Understanding Our Ukrainian Greek-Catholic Church — 20170129

In this article I have been sharing information about the establishment of the major feasts of our Church. I have reached a point where I have been sharing information about the Marian Feasts in our Church. In the last issue I shared information about the feast of the Presentation or the Purification of Mary.

The Dormition is clearly a Marian feast. It marks the “falling asleep” and bodily assumption of the Virgin into heaven. The existence of this wholly Marian feast in the cycle of the twelve becomes intelligible only in the context of the heresies and schismatic doctrines at the time of this feast’s establishment. Contrary to a foremost author, Dix, who sees the Twelve Feasts as a life cycle of Christ, we are totally unable to account for the Dormition and can only explain it as a “sort of afterthought.” The Dormition is an increasingly bold declaration of Marian thought that makes perfect historical sense, however, when one realizes that the Twelve Feasts are not merely a life cycle of Christ but a series of doctrinal statements using Christ’s life and also Mary’s, as the basis of their authority.
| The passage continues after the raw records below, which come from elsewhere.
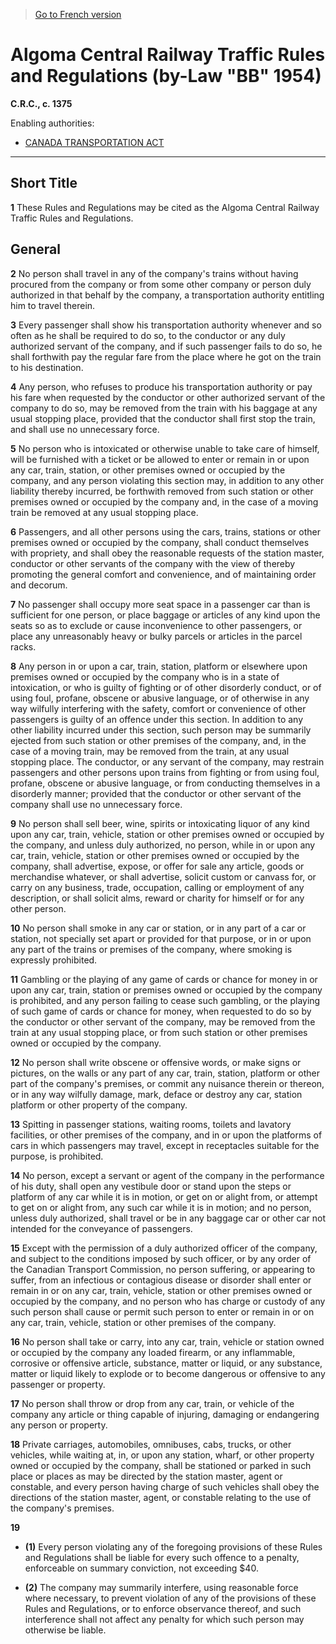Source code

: > [Go to French version](/fr/Règlements/Codification%20des%20règlements%20du%20Canada/1301-1400/C.R.C.,%20ch.%201375.md)

# Algoma Central Railway Traffic Rules and Regulations (by-Law "BB" 1954)

**C.R.C., c. 1375**

Enabling authorities: 
- [CANADA TRANSPORTATION ACT](/en/Acts/Statutes%20of%20Canada/1996/c.%2010.md)

----------



## Short Title


**1** These Rules and Regulations may be cited as the Algoma Central Railway Traffic Rules and Regulations.




## General


**2** No person shall travel in any of the company's trains without having procured from the company or from some other company or person duly authorized in that behalf by the company, a transportation authority entitling him to travel therein.



**3** Every passenger shall show his transportation authority whenever and so often as he shall be required to do so, to the conductor or any duly authorized servant of the company, and if such passenger fails to do so, he shall forthwith pay the regular fare from the place where he got on the train to his destination.



**4** Any person, who refuses to produce his transportation authority or pay his fare when requested by the conductor or other authorized servant of the company to do so, may be removed from the train with his baggage at any usual stopping place, provided that the conductor shall first stop the train, and shall use no unnecessary force.



**5** No person who is intoxicated or otherwise unable to take care of himself, will be furnished with a ticket or be allowed to enter or remain in or upon any car, train, station, or other premises owned or occupied by the company, and any person violating this section may, in addition to any other liability thereby incurred, be forthwith removed from such station or other premises owned or occupied by the company and, in the case of a moving train be removed at any usual stopping place.



**6** Passengers, and all other persons using the cars, trains, stations or other premises owned or occupied by the company, shall conduct themselves with propriety, and shall obey the reasonable requests of the station master, conductor or other servants of the company with the view of thereby promoting the general comfort and convenience, and of maintaining order and decorum.



**7** No passenger shall occupy more seat space in a passenger car than is sufficient for one person, or place baggage or articles of any kind upon the seats so as to exclude or cause inconvenience to other passengers, or place any unreasonably heavy or bulky parcels or articles in the parcel racks.



**8** Any person in or upon a car, train, station, platform or elsewhere upon premises owned or occupied by the company who is in a state of intoxication, or who is guilty of fighting or of other disorderly conduct, or of using foul, profane, obscene or abusive language, or of otherwise in any way wilfully interfering with the safety, comfort or convenience of other passengers is guilty of an offence under this section. In addition to any other liability incurred under this section, such person may be summarily ejected from such station or other premises of the company, and, in the case of a moving train, may be removed from the train, at any usual stopping place. The conductor, or any servant of the company, may restrain passengers and other persons upon trains from fighting or from using foul, profane, obscene or abusive language, or from conducting themselves in a disorderly manner; provided that the conductor or other servant of the company shall use no unnecessary force.



**9** No person shall sell beer, wine, spirits or intoxicating liquor of any kind upon any car, train, vehicle, station or other premises owned or occupied by the company, and unless duly authorized, no person, while in or upon any car, train, vehicle, station or other premises owned or occupied by the company, shall advertise, expose, or offer for sale any article, goods or merchandise whatever, or shall advertise, solicit custom or canvass for, or carry on any business, trade, occupation, calling or employment of any description, or shall solicit alms, reward or charity for himself or for any other person.



**10** No person shall smoke in any car or station, or in any part of a car or station, not specially set apart or provided for that purpose, or in or upon any part of the trains or premises of the company, where smoking is expressly prohibited.



**11** Gambling or the playing of any game of cards or chance for money in or upon any car, train, station or premises owned or occupied by the company is prohibited, and any person failing to cease such gambling, or the playing of such game of cards or chance for money, when requested to do so by the conductor or other servant of the company, may be removed from the train at any usual stopping place, or from such station or other premises owned or occupied by the company.



**12** No person shall write obscene or offensive words, or make signs or pictures, on the walls or any part of any car, train, station, platform or other part of the company's premises, or commit any nuisance therein or thereon, or in any way wilfully damage, mark, deface or destroy any car, station platform or other property of the company.



**13** Spitting in passenger stations, waiting rooms, toilets and lavatory facilities, or other premises of the company, and in or upon the platforms of cars in which passengers may travel, except in receptacles suitable for the purpose, is prohibited.



**14** No person, except a servant or agent of the company in the performance of his duty, shall open any vestibule door or stand upon the steps or platform of any car while it is in motion, or get on or alight from, or attempt to get on or alight from, any such car while it is in motion; and no person, unless duly authorized, shall travel or be in any baggage car or other car not intended for the conveyance of passengers.



**15** Except with the permission of a duly authorized officer of the company, and subject to the conditions imposed by such officer, or by any order of the Canadian Transport Commission, no person suffering, or appearing to suffer, from an infectious or contagious disease or disorder shall enter or remain in or on any car, train, vehicle, station or other premises owned or occupied by the company, and no person who has charge or custody of any such person shall cause or permit such person to enter or remain in or on any car, train, vehicle, station or other premises of the company.



**16** No person shall take or carry, into any car, train, vehicle or station owned or occupied by the company any loaded firearm, or any inflammable, corrosive or offensive article, substance, matter or liquid, or any substance, matter or liquid likely to explode or to become dangerous or offensive to any passenger or property.



**17** No person shall throw or drop from any car, train, or vehicle of the company any article or thing capable of injuring, damaging or endangering any person or property.



**18** Private carriages, automobiles, omnibuses, cabs, trucks, or other vehicles, while waiting at, in, or upon any station, wharf, or other property owned or occupied by the company, shall be stationed or parked in such place or places as may be directed by the station master, agent or constable, and every person having charge of such vehicles shall obey the directions of the station master, agent, or constable relating to the use of the company's premises.



**19** 

- **(1)** Every person violating any of the foregoing provisions of these Rules and Regulations shall be liable for every such offence to a penalty, enforceable on summary conviction, not exceeding $40.

- **(2)** The company may summarily interfere, using reasonable force where necessary, to prevent violation of any of the provisions of these Rules and Regulations, or to enforce observance thereof, and such interference shall not affect any penalty for which such person may otherwise be liable.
The Dormition was first celebrated (c. 450) in Jerusalem under Bishop Juvenal as a feast of the Memory of the Theotokos, on August 15th. According to Karl Holl, Juvenal instituted this feast both to affirm the title Theotokos and to assert his independence from Nestorian Antioch at a time when he was trying to establish Jerusalem as a patriarchate. (I would have my readers note that again it was the Emperor that prescribed that a feast be established. The emperor was the head of the Church at that time).
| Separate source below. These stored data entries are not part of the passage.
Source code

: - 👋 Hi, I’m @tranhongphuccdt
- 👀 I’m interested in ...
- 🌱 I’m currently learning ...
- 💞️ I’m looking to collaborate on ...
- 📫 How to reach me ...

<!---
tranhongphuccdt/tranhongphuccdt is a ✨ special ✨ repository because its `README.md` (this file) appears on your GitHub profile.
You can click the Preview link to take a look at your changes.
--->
Although it has not yet been definitely proved, it appears that Juvenal established the feast even before the Council of Chalcedon took place. During the Council, in an act of monumental insincerity, Juvenal, at the last minute, abandoned the Monophysite party he had been supporting for many years in order to join the party that would prevail, namely the True Church. The Dormition’s true pro-Monophysite inplications did not lessen its appeal to the True Church as a weapon against Nestorianism.

As, hopefully, it has become much more apparent from the information that I have been sharing, the Twelve Major Feasts of our Church were really established as a means of reinforcing the True Faith as expressed by the Church through the major Councils of the Church. Each feast reinforces the true faith and, because of the prayers of the feasts, reinforce that faith.